Nuove misure sono incompatibili con le alternative.
di Silvia Fracchia
Correva l’anno 1998 quando si ebbe l’osservazione di qualcosa di assolutamente imprevisto e contrario alla logica comune: l’espansione accelerata dell’universo. Risultato: un articolo che rimase nella storia della cosmologia.
Fino a poco tempo prima l’idea dominante, forse un po’ ingenua ma senz’altro ragionevole, era che l’universo, formatosi in seguito al Big Bang, fosse soggetto a un’espansione continua e sempre più lenta a causa dell’azione attrattiva della gravità. Ma nel 1998, appunto, vennero resi noti i dati provenienti dall’osservazione di dieci supernovae di tipo Ia, celebri e affidabili candele standard. Esse risultavano essere molto meno brillanti (e quindi molto più lontane) del previsto: segno evidente di un’espansione accelerata.

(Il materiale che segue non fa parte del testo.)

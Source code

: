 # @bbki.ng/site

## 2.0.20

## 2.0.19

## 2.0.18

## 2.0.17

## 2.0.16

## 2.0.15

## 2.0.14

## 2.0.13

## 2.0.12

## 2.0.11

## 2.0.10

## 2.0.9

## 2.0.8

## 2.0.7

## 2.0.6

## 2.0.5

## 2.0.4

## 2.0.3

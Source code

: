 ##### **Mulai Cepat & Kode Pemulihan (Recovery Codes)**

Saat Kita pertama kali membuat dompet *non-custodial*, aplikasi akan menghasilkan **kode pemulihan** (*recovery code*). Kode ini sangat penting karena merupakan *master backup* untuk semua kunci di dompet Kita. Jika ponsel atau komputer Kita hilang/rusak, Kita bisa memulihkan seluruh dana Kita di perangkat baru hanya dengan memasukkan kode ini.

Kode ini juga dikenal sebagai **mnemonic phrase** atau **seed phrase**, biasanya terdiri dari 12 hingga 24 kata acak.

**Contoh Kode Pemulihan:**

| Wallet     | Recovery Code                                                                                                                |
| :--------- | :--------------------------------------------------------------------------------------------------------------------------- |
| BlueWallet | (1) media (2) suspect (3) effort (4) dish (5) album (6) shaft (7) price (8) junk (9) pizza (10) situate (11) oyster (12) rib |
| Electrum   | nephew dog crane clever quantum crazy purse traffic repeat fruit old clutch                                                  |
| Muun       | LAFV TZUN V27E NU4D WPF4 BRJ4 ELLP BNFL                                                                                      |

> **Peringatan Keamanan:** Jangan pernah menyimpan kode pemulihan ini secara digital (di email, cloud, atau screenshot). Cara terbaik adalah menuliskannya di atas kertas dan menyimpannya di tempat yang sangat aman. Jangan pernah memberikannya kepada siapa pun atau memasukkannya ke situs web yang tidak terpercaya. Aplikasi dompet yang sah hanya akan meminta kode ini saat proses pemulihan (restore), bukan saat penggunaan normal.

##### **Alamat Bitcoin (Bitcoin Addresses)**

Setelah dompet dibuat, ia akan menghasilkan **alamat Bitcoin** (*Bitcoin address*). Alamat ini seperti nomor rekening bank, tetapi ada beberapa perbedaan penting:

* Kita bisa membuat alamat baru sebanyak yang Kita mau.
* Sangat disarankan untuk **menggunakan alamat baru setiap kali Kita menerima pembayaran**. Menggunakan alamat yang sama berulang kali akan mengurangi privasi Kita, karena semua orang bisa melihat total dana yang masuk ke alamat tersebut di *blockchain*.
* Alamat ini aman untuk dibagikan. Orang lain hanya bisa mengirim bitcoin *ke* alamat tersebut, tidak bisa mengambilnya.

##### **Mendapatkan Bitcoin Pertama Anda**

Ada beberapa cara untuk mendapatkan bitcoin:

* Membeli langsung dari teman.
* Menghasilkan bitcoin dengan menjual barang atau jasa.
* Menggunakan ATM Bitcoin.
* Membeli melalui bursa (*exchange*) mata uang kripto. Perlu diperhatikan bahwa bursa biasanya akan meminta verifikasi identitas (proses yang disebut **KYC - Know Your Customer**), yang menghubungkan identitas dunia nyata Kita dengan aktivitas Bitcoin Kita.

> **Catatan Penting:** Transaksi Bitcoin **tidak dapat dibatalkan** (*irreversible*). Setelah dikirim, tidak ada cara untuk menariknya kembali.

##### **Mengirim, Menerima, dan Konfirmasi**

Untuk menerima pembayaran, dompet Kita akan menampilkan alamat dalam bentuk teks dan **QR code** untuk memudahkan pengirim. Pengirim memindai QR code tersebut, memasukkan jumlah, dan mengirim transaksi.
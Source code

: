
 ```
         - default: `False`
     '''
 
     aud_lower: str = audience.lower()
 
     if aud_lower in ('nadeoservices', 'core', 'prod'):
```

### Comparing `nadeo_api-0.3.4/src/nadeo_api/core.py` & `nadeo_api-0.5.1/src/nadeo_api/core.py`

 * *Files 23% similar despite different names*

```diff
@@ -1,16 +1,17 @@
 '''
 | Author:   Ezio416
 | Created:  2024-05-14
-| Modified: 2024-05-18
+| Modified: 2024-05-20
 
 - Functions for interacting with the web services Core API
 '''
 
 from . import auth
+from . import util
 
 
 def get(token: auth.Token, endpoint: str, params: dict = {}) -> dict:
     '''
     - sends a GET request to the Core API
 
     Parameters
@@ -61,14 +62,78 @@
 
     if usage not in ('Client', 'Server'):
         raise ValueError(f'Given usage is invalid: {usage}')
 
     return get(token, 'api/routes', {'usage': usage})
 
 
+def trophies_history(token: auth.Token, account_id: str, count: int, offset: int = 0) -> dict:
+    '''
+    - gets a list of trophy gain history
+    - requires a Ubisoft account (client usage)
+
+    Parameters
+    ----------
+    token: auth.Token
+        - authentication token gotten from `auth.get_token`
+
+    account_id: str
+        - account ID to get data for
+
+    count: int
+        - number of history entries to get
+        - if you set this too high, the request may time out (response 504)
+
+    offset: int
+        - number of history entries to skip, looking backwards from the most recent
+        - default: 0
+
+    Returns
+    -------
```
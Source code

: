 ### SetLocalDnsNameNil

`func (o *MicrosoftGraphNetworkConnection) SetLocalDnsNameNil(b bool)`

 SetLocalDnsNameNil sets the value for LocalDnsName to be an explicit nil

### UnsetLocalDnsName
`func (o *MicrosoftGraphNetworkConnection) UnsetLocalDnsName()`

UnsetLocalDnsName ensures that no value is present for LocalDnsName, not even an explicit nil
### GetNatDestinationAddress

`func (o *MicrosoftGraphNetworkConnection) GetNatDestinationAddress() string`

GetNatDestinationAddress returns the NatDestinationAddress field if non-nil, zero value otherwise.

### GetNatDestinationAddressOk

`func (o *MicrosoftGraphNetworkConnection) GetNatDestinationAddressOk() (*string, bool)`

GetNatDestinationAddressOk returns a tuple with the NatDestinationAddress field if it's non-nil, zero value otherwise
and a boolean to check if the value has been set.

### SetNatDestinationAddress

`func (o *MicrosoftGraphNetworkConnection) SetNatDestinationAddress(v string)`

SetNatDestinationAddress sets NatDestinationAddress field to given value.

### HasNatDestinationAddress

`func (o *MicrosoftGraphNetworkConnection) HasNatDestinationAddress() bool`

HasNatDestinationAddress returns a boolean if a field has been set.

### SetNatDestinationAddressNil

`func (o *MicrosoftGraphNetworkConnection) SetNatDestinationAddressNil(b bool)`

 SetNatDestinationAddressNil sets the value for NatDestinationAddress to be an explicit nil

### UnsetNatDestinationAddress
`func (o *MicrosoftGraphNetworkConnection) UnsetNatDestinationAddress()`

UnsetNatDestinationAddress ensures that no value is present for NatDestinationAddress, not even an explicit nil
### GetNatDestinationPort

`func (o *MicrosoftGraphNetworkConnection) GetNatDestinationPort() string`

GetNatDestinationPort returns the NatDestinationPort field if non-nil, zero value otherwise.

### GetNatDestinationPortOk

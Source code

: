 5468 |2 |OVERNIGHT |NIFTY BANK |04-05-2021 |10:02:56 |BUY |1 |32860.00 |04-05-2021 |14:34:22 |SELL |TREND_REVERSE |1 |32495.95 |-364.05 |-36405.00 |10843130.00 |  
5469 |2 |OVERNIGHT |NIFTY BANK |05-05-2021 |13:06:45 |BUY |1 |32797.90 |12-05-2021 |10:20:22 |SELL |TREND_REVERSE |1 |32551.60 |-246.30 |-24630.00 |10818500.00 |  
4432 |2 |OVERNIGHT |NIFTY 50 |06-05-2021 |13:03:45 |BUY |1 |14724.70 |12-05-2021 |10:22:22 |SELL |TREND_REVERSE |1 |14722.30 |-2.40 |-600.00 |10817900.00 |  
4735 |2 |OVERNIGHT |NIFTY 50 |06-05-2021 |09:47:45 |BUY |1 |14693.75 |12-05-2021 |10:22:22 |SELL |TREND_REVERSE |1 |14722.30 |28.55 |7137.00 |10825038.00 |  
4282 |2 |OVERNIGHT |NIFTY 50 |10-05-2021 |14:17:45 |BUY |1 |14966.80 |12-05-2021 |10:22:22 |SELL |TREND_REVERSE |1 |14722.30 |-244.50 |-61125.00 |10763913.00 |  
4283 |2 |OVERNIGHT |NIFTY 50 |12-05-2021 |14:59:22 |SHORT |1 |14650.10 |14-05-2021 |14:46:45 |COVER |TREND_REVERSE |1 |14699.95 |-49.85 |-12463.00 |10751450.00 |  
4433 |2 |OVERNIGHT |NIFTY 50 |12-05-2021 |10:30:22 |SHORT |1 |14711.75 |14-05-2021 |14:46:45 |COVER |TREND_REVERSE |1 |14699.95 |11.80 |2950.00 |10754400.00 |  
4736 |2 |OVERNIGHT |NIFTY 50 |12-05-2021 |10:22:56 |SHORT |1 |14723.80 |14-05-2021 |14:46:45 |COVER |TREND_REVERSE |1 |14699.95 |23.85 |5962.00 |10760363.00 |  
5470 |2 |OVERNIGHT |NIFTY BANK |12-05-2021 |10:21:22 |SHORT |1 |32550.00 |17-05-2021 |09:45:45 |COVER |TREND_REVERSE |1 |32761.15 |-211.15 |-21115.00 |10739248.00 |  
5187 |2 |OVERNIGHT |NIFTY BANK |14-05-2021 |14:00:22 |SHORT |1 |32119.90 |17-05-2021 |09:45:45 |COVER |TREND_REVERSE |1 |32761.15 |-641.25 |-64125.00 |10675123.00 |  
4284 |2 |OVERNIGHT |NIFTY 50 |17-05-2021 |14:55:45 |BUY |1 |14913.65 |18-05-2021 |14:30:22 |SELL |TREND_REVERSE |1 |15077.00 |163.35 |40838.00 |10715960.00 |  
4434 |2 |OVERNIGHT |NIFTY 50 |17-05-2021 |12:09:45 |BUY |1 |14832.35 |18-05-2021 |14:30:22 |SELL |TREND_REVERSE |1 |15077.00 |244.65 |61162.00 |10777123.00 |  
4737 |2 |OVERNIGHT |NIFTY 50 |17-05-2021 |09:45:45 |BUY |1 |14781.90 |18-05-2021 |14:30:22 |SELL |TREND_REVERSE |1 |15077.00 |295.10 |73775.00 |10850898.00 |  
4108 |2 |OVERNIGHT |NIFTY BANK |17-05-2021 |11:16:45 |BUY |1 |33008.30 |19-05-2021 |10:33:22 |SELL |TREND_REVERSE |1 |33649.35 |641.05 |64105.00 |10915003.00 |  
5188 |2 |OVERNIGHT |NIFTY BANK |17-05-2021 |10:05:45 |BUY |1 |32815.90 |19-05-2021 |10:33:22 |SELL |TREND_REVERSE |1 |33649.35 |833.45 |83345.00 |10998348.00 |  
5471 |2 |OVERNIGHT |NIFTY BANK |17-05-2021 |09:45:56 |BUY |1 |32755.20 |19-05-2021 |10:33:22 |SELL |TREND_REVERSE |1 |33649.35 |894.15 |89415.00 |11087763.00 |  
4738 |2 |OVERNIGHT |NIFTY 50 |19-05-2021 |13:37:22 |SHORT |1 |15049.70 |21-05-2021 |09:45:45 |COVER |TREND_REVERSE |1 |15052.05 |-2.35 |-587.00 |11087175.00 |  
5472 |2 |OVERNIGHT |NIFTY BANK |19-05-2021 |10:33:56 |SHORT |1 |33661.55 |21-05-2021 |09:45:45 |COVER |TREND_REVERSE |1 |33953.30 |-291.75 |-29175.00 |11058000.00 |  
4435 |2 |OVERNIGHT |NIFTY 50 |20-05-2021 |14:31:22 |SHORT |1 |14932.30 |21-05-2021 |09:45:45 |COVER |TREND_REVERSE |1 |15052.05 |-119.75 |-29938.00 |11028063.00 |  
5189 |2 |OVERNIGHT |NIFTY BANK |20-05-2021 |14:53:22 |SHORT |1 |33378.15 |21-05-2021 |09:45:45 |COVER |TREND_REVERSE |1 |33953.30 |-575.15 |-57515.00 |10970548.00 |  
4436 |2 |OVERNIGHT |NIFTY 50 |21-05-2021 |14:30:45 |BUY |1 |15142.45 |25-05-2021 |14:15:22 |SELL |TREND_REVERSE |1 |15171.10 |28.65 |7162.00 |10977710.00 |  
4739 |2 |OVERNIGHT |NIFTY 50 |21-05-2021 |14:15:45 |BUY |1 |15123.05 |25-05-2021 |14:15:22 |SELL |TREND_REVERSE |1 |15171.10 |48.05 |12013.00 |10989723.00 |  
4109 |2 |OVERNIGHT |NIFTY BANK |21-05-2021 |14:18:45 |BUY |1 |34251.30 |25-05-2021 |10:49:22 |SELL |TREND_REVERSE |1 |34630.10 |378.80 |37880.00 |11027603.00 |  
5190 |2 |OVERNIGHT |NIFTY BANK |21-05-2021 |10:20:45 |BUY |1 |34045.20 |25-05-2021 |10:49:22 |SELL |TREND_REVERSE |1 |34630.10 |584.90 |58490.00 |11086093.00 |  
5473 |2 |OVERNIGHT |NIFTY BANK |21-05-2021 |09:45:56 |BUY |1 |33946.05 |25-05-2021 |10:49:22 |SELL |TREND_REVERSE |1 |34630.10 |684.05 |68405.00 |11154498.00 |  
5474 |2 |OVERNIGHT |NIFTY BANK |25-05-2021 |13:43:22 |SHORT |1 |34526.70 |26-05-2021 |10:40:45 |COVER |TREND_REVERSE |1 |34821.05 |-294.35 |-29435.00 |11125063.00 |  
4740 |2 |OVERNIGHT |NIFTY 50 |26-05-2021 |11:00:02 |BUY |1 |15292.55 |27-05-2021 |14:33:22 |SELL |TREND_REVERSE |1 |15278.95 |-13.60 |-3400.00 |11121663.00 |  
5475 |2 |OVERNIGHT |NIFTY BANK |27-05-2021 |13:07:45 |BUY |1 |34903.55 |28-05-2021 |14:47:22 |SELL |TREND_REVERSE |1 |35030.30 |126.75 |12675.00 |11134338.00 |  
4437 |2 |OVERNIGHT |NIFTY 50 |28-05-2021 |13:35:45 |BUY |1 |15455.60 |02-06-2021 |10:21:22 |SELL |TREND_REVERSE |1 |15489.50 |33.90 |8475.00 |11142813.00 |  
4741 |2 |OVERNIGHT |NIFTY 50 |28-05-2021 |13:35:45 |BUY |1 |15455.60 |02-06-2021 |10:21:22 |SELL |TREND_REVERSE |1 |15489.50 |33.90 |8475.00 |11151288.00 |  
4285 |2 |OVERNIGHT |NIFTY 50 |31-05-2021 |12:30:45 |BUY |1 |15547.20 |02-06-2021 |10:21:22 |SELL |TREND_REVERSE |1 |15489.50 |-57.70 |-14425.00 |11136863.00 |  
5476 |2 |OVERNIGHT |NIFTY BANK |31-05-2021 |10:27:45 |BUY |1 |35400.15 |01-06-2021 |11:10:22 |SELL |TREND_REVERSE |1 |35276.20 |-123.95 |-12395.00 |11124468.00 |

La galassia a spirale NGC 5584 ha ospitato una delle supernovae di tipo Ia usate per tarare queste candele standard confrontandole con le Cefeidi. Poi altre supernovae di tipo Ia in altre galassie hanno permesso di ottenere una nuova stima del tasso di espansione dell’universo. (Cortesia: NASA/ESA/A. Riess/STScI/JHU/L. Macri/Texas A&M University/Hubble Heritage Team/STScI/AURA)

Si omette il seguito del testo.